_Exercise description_. Line by line, count where the string "appstream" appears in the listing, then give the number of such lines alone.

_Available data_.

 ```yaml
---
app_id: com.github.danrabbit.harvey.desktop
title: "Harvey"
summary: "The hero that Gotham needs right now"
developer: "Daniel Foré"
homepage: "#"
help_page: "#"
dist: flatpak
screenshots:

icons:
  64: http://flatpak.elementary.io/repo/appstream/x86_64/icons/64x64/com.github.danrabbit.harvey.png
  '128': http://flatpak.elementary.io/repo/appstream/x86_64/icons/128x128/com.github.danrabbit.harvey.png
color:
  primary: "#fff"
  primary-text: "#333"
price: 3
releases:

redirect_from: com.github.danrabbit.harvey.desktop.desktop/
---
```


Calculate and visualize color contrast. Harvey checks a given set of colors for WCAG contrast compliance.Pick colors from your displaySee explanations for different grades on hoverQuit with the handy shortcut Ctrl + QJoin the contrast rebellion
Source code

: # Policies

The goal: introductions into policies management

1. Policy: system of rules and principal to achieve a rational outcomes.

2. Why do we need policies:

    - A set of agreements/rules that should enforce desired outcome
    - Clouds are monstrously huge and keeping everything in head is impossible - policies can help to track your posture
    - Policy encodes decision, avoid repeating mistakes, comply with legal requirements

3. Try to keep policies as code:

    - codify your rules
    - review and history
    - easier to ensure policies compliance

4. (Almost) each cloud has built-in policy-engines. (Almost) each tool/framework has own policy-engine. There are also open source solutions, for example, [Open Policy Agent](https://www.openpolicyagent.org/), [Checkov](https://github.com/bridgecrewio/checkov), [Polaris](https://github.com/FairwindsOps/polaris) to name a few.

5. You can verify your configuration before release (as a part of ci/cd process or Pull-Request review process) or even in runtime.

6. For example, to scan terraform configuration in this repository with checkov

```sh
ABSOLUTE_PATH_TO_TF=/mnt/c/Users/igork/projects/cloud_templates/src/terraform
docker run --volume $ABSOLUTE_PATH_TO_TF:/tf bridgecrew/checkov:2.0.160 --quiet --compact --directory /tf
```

_The completed task_. 2